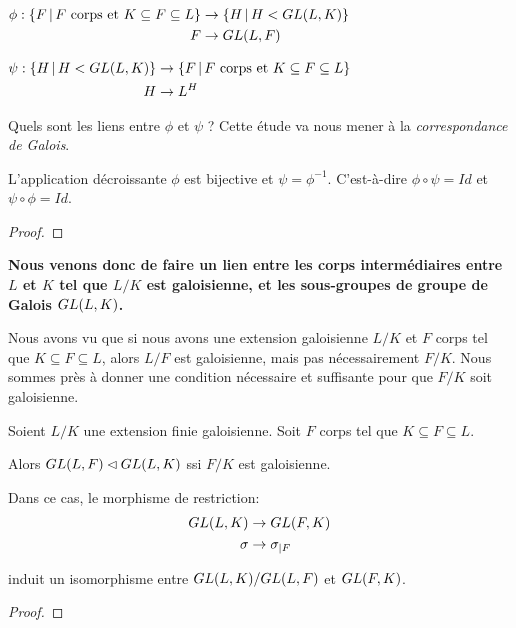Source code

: \begin{center}
	$
	\begin{aligned}
		\phi :
			\left\{F \, | \, F \text{ corps et } K \subseteq F \subseteq L \right\}
			&\rightarrow \left\{H \, | \, H < GL(L, K) \right\}
			\\
			F &\rightarrow GL(L, F)
	\end{aligned}
	$

	$
	\begin{aligned}
		\psi :
			\left\{H \, | \, H < GL(L, K) \right\}
			&\rightarrow
			\left\{F \, | \, F \text{ corps et } K \subseteq F \subseteq L \right\}
			\\
			H &\rightarrow L^{H}
	\end{aligned}
	$
\end{center}

Quels sont les liens entre $\phi$ et $\psi$ ?
Cette étude va nous mener à la \textit{correspondance de Galois}.

\begin{theorem}
	\label{theorem:galois_correspondance}
	L'application décroissante $\phi$ est bijective et $\psi = \phi^{-1}$.
	C'est-à-dire $\phi \circ \psi = Id$ et $\psi \circ \phi = Id$.
\end{theorem}

\ifdefined\outputproof
\begin{proof}

\end{proof}
\fi

\textbf{Nous venons donc de faire un lien entre les corps intermédiaires entre $L$ et
$K$ tel que $L/K$ est galoisienne, et les sous-groupes de groupe de Galois
$GL(L, K)$.}

Nous avons vu que si nous avons une extension galoisienne $L/K$ et $F$ corps tel
que $K \subseteq F \subseteq L$, alors $L/F$ est galoisienne, mais pas
nécessairement $F/K$.
Nous sommes près à donner une condition nécessaire et suffisante pour que $F/K$
soit galoisienne.

\begin{proposition}
	Soient $L/K$ une extension finie galoisienne. Soit $F$ corps tel que $K
	\subseteq F \subseteq L$.

	Alors $GL(L, F) \lhd GL(L, K)$ ssi $F/K$ est
	galoisienne.

	Dans ce cas, le morphisme de restriction:
	\begin{align*}
		GL(L, K) &\rightarrow GL(F, K) \\
		\sigma &\rightarrow \sigma_{|F}
	\end{align*}

	induit un isomorphisme entre $GL(L, K)/GL(L, F)$ et
	$GL(F, K)$.
\end{proposition}

\ifdefined\outputproof
\begin{proof}

\end{proof}
\fi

+---+

▶ _Brief_: Except for the pictures, return every line of the material exactly.

▶ _Solution for this exercise_:
Source code

: \begin{center}
	$
	\begin{aligned}
		\phi :
			\left\{F \, | \, F \text{ corps et } K \subseteq F \subseteq L \right\}
			&\rightarrow \left\{H \, | \, H < GL(L, K) \right\}
			\\
			F &\rightarrow GL(L, F)
	\end{aligned}
	$

	$
	\begin{aligned}
		\psi :
			\left\{H \, | \, H < GL(L, K) \right\}
			&\rightarrow
			\left\{F \, | \, F \text{ corps et } K \subseteq F \subseteq L \right\}
			\\
			H &\rightarrow L^{H}
	\end{aligned}
	$
\end{center}

Quels sont les liens entre $\phi$ et $\psi$ ?
Cette étude va nous mener à la \textit{correspondance de Galois}.

\begin{theorem}
	\label{theorem:galois_correspondance}
	L'application décroissante $\phi$ est bijective et $\psi = \phi^{-1}$.
	C'est-à-dire $\phi \circ \psi = Id$ et $\psi \circ \phi = Id$.
\end{theorem}

\ifdefined\outputproof
\begin{proof}

\end{proof}
\fi

\textbf{Nous venons donc de faire un lien entre les corps intermédiaires entre $L$ et
$K$ tel que $L/K$ est galoisienne, et les sous-groupes de groupe de Galois
$GL(L, K)$.}

Nous avons vu que si nous avons une extension galoisienne $L/K$ et $F$ corps tel
que $K \subseteq F \subseteq L$, alors $L/F$ est galoisienne, mais pas
nécessairement $F/K$.
Nous sommes près à donner une condition nécessaire et suffisante pour que $F/K$
soit galoisienne.

\begin{proposition}
	Soient $L/K$ une extension finie galoisienne. Soit $F$ corps tel que $K
	\subseteq F \subseteq L$.

	Alors $GL(L, F) \lhd GL(L, K)$ ssi $F/K$ est
	galoisienne.

	Dans ce cas, le morphisme de restriction:
	\begin{align*}
		GL(L, K) &\rightarrow GL(F, K) \\
		\sigma &\rightarrow \sigma_{|F}
	\end{align*}

	induit un isomorphisme entre $GL(L, K)/GL(L, F)$ et
	$GL(F, K)$.
\end{proposition}

\ifdefined\outputproof
\begin{proof}

\end{proof}
\fi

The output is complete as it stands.